◆ What is needed ◆
Exactly transcribe the line that holds "[美联储50天内二次降息](http:/" and every remaining line of the records, up to and including the final one, with nothing else.

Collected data
* * *
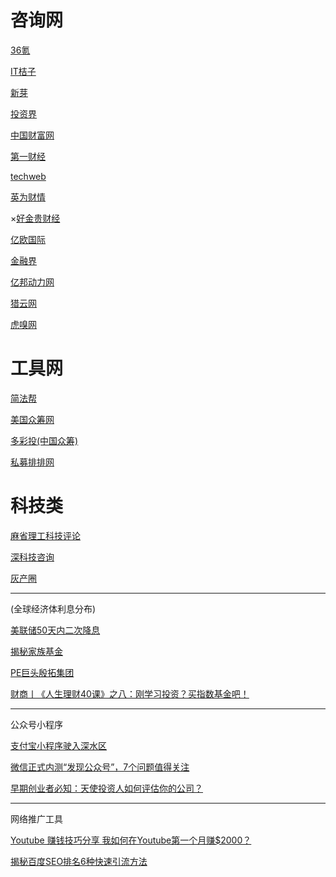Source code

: # 咨询网 #

[36氪](https://36kr.com)

[IT桔子](https://www.itjuzi.com/)

[新芽](https://www.newseed.cn)

[投资界](https://www.pedaily.cn/)

[中国财富网](http://www.cfbond.com/)

[第一财经](https://www.yicai.com/)

[techweb](http://www.techweb.com.cn/)

[英为财情](https://www.investing.com/)

×[好金贵财经](https://www.haojingui.com/)

[亿欧国际](https://www.iyiou.com/)

[金融界](http://www.jrj.com.cn/)

[亿邦动力网](http://www.ebrun.com/)

[猎云网](https://www.lieyunwang.com/)

[虎嗅网](https://www.huxiu.com/)




# 工具网 #


[简法帮](https://www.jianfabang.com/website/index/index.html)

[美国众筹网](https://www.indiegogo.com/)

[多彩投(中国众筹)](https://www.duocaitou.com/)

[私募排排网](https://www.simuwang.com/)


# 科技类 #

[麻省理工科技评论](http://www.mittrchina.com/)

[深科技咨询](https://author.baidu.com/home/1536768168753874)

[灰产圈](https://zhuanlan.freebuf.com/column/index/?name=%E7%81%B0%E4%BA%A7%E5%9C%88)


----------


(全球经济体利息分布)

[美联储50天内二次降息](http://www.cfbond.com/zclb/detail/20190919/1000200033150051568871449472687668_1.html)

[揭秘家族基金](https://news.pedaily.cn/201907/444481.shtml)

[PE巨头殷拓集团](https://news.pedaily.cn/201909/446440.shtml)

[财商丨《人生理财40课》之八：刚学习投资？买指数基金吧！](https://www.yicai.com/news/100344202.html)


----------
公众号小程序

[支付宝小程序驶入深水区](https://36kr.com/p/5248125)

[微信正式内测“发现公众号”，7个问题值得关注](https://36kr.com/p/5248856)

[早期创业者必知：天使投资人如何评估你的公司？](https://36kr.com/p/5248757)



----------
网络推广工具

[Youtube 赚钱技巧分享 我如何在Youtube第一个月赚$2000？](https://www.moidea.info/archives/sharing-youtubes-money-making-skills.html)

[揭秘百度SEO排名6种快速引流方法](https://lusongsong.com/reed/12092.html)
* * *
◆ Exercise result ◆
[美联储50天内二次降息](http://www.cfbond.com/zclb/detail/20190919/1000200033150051568871449472687668_1.html)

[揭秘家族基金](https://news.pedaily.cn/201907/444481.shtml)

[PE巨头殷拓集团](https://news.pedaily.cn/201909/446440.shtml)

[财商丨《人生理财40课》之八：刚学习投资？买指数基金吧！](https://www.yicai.com/news/100344202.html)


----------
公众号小程序

[支付宝小程序驶入深水区](https://36kr.com/p/5248125)

[微信正式内测“发现公众号”，7个问题值得关注](https://36kr.com/p/5248856)

[早期创业者必知：天使投资人如何评估你的公司？](https://36kr.com/p/5248757)



----------
网络推广工具

[Youtube 赚钱技巧分享 我如何在Youtube第一个月赚$2000？](https://www.moidea.info/archives/sharing-youtubes-money-making-skills.html)

[揭秘百度SEO排名6种快速引流方法](https://lusongsong.com/reed/12092.html)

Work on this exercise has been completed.